I agree with what you say about Windows and iOS but I don't think the future's going to be Android either, it will more likely be Tizen. I believe we are now seeing the major manufacturers readying themselves to migrate from Android just as they did Symbian when NOKIA moved to take control of it. Google are showing Motorola too much love and they're moving to seize complete control of the Android 'ecosystem' too.
Tizen already runs Android apps and NOKIA have now joined the Tizen Association which will offer it the best mapping/navigation platform available. It's usage is not tied to a particular set of services in the way Google does with Android either making it more appealing to manufacturers and carriers. Interestingly, NOKIA's Advanced Technologies division is currently working on self-driving, self-navigating cars in conjunction with Mercedes Benz.
It's rumoured Samsung's Tizen phones have been delayed so they can be launched simultaneously with Samsung's own services, 'S-Cloud'. Samsung are working on Tizen TVs, cameras, fridges, washing machines, etc... too.
Posted by: WonTheLottery | November 18, 2013 at 08:42 PM
@baron95
"There is no successful open source tablet, desktop os or phone os in advanced economies.
None.
Android, as sold and used in advanced economies is not open source. It is very tightly controlled and licensed and has tight requirements including a total prohibition on forking it and excluding the Google Services that Google alone decides need to be included."
Well Google can't make Android completely open source, they need somewhere to hide the NSA back door don't they?
Could you define an 'advanced economy' for me? Is it one that's up to its neck in debt to China?
I guess the mass migration to Ubuntu of various public sector institutions in the EU has passed you by.
Posted by: WonTheLottery | November 18, 2013 at 09:31 PM
"Well, if Nokia could die the Microsoft death, why not Microsoft itself?"
the beast that destroyed nokia , finally tamed in our lifetime. I hope the advantage is driven to its logical end - seeing the demise of microsoft or see to it that it's severely crippled.
Posted by: ashok pai | November 19, 2013 at 07:41 AM
@Baron95
"Android, as sold and used in advanced economies is not open source. It is very tightly controlled and licensed and has tight requirements including a total prohibition on forking it and excluding the Google Services that Google alone decides need to be included."
You are right, of course. At least if you redefine:
- "Legal right" to include being able to use marketing and having business deals in place
- "Software" to include server hardware plus online services run on that hardware
- "Open Source Software" to include the unlimited right to use other peoples servers and services
- "Operating System" to include all and any user applications
Furthermore, I like it how you are able to make sure your criteria exclude the "wrong people" from your considerations. Somehow, poor people seem to be not human in your eyes.

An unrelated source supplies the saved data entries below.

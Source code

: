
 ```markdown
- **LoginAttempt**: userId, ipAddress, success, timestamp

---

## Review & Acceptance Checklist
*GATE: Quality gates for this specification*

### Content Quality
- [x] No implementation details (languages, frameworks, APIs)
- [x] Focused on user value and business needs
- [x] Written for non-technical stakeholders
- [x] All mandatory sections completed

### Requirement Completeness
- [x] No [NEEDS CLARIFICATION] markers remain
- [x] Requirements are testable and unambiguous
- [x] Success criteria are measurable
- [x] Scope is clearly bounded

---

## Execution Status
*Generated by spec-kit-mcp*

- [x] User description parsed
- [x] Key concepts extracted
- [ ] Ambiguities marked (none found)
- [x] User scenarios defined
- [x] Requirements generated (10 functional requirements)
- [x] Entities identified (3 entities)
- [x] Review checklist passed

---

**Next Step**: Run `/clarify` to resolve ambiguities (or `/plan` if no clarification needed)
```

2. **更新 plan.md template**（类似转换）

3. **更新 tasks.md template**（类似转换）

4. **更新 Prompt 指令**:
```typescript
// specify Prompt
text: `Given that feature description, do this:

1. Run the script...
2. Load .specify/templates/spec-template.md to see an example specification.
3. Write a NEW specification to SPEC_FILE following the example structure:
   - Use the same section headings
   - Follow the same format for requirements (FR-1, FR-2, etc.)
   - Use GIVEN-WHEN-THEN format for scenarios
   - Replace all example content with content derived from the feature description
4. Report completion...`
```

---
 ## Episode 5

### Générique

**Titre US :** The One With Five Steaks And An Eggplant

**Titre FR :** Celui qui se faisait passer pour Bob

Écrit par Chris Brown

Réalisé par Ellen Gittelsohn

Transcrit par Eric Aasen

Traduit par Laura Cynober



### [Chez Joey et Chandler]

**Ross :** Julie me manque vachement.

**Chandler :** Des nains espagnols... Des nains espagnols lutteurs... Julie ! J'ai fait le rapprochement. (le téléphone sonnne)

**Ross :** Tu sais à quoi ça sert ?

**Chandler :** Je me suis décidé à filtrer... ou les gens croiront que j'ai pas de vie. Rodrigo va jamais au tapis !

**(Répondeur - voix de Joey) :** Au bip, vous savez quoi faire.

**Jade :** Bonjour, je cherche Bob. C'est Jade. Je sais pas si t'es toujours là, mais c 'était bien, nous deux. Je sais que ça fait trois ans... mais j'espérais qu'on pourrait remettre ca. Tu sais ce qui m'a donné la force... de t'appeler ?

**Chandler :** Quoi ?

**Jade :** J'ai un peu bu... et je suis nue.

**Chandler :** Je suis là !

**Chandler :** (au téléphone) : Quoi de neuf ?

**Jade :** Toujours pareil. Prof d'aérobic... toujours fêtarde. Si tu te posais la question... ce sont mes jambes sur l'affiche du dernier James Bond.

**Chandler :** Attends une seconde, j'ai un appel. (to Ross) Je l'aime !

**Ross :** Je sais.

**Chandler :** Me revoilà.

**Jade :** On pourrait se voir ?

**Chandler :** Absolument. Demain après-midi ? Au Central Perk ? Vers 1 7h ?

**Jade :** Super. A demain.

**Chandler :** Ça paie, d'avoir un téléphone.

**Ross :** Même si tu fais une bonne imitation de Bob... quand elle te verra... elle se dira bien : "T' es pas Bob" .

But, if we stick to the normal definitions of things, Android is an Open Source Operating system:
- Open Source definition: http://opensource.org/osd
- Operating System: http://www.techterms.com/definition/operating_system
Open Source Software is a legal concept. Legally, and in practice, the Open Source nature of Android is demonstrated on a daily basis by CyanogenMod, which is a completely legal distribution of Android that can be installed on all handsets that can run stock Google Android. There are many such distributions.
It is also demonstrated by the fact that around a quarter of all phone shipped with Android run a version that is not delivered by Google. Also, the Amazon Kindle runs a version of Android that is not blessed by Google.
This is completely different from OSX and iOS. If you try to spin your own OSX or iOS distribution, you are hauled into prison as fast as Apple can track you down. Your comparison is very disingenuous.
The fact that Google is able to control Android has nothing to do with the question whether it is Open Source. Actually, it is not even impossible that someone, eg, Cyanoge.inc, succeeds in pulling Android out from under Google and takes over the complete "ecosystem". There is absolutely no legal obstacle against that.
What the Android story shows is that a successful mobile phone OS needs online services to be successful. But services have just as little to do with software as plastic molding and touch screens.
Posted by: Winter | November 19, 2013 at 08:49 AM
@Leebase
"@Winter - what happened, has someone hijacked your account? You used to make sense, but lately you are just speaking like a fanboy. "
Old age is setting in?
@Leebase
"Google Android may run on "linux" but that doesn't equate it to cyanogen mod. iOS is ALSO built on linux-like kernel - BSD."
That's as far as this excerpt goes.